Rap lyrics celebrate the assault of women all day long, and our pop stars twerk for the precise purpose of attracting lewd attention, and some of these artists are fĂȘted at the White House and elsewhere as role models for young people. My friends—even some of my pious Christian friends—watch and celebrate Game of Thrones, which if I understand correctly, features graphic depictions of the demeaning of women and everyone else.
Bill Maher, hero to the Left (and likewise to some on the Right for his straight talk about Islam), has a foul mouth and celebrates his hanging out at the Playboy Mansion, where people are known to behave in the way Trump describes, and that is perfectly cool. Even Ann Coulter wants to be friends with him.
President Kennedy joked about his presidency being like a golf course; I will spare you the foul punch line if you don’t already know it. Senator Ted Kennedy was caught in flagrante delicto drunk and palming waitresses. Bill Clinton is a known sexual predator. Joe Biden has often been shown on camera being far too handsy with pretty women.
The progressive culture advocates teaching kids to talk in vulgar ways about their sexuality from the time of kindergarten so they’ll be sex-positive. This administration has launched an all-out legal assault on chastity such that any instance of pure living must be wiped out—yea, verily, even unto the Little Sisters of the Poor: You, who are consecrated to being a sign in the world of the glory for which men and women were created and are destined? You will bend to the sexual revolution and finance it.
The Washington Post, on the very morning when it was tut-tutting over Trump’s words, also ran a piece lamenting the demise of a brothel, where women are treated as objects and assaulted and demeaned.
I hate this gross culture that demeans women and sex. It makes me feel sick to my stomach when I think about young men steeped in this sick culture going anywhere near my daughter, who is the most beautiful soul on earth—or anyone else’s daughter. For that matter, I hate the idea of my sons being surrounded by people who can’t behold them as persons, but only dissect them for parts.

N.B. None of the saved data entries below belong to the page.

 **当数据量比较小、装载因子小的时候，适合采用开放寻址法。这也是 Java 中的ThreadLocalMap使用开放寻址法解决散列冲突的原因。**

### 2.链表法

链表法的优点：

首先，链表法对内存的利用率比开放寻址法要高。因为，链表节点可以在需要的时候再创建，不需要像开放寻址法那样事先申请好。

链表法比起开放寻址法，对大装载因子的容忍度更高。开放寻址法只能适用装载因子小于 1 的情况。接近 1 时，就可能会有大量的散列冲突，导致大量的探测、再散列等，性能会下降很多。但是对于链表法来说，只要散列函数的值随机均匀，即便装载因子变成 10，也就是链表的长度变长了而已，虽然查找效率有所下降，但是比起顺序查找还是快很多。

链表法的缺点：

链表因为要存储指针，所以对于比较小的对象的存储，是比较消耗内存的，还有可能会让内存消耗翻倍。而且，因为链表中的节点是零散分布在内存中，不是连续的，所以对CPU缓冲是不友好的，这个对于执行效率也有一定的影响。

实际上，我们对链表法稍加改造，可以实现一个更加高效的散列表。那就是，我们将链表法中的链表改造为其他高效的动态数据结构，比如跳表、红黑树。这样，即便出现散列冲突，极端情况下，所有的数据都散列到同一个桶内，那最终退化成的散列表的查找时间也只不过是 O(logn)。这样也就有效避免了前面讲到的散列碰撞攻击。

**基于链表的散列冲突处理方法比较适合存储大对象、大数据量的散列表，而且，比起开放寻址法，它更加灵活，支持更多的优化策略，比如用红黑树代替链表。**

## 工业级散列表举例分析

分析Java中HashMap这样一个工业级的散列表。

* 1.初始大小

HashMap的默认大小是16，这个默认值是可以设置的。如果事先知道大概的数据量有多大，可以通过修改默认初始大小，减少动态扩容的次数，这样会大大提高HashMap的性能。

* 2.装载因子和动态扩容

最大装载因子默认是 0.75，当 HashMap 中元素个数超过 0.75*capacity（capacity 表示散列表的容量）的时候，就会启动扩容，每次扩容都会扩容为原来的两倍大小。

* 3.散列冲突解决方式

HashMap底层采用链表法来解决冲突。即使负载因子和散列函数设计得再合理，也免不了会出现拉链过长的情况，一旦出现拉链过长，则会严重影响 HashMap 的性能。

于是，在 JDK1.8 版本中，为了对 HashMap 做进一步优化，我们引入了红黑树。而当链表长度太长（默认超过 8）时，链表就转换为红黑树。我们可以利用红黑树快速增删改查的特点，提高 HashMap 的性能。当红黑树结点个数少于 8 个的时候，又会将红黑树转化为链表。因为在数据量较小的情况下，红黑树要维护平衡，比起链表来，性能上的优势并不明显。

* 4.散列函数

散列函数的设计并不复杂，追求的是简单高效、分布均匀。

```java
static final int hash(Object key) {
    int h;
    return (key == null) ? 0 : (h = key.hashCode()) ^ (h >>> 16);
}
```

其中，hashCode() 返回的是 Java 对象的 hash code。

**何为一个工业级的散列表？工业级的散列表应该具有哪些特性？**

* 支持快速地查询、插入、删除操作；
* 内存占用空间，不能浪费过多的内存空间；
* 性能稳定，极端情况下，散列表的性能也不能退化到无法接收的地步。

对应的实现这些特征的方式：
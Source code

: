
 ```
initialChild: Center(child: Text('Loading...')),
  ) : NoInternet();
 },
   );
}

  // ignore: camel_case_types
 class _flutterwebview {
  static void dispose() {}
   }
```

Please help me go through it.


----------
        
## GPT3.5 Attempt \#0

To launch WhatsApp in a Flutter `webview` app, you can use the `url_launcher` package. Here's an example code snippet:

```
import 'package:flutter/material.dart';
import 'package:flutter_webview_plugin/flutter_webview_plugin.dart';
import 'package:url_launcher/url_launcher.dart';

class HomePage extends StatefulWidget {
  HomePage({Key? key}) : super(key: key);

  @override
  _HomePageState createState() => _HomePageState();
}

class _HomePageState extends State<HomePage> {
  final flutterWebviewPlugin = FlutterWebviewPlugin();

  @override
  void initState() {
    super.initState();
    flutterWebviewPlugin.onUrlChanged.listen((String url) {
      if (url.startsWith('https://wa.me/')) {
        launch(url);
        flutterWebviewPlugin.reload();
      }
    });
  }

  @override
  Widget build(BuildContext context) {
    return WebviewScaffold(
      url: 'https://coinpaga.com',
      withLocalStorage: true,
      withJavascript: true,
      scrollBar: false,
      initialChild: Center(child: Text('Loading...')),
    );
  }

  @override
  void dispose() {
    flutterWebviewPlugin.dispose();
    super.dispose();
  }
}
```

But I hate even more the even grosser culture of The Lie where someone like Hillary Clinton or people like the editorialists at the Washington Post and the Formerly Grey Lady get to point their fingers and pretend they didn’t create and celebrate the culture in which Trump merely partakes.
These people who celebrate porn and abortion and make heroic figures out of small-souled, sex-deluded creatures such as Bill Maher and Lena Dunham and Sandra Fluke and lionize sick predator men like the Kennedys and Bill Clinton are not merely being hypocrites or playing politics when they denounce Trump. They are deliberately engaging in The Lie: the corruption of meaning itself. They aren’t outraged because they’re decent. They’re using our decency as a pawn in their quest for political power.
I don’t even have an expletive strong enough to express my contempt for what we’re witnessing this news cycle. All I know is I deeply resent being put in a position where denouncing the grossness of Trump’s remarks becomes playing into a larger Lie and everyone’s rightful disgust becomes a mere political tool.
This is the problem of the corruption of culture, as Harriet Beecher Stowe illustrated brilliantly in Uncle Tom’s Cabin. There, the good guys who defend human dignity are forced by the culture itself to become outlaws—to lie to hide runaway slaves, or break the law to participate in the Underground Railroad. They are forced to defend what they ordinarily would find indefensible in order to defend the greater goods of human liberty, human dignity, and equality before the law. In a corrupt culture, no matter what you do, no one escapes with his purity intact.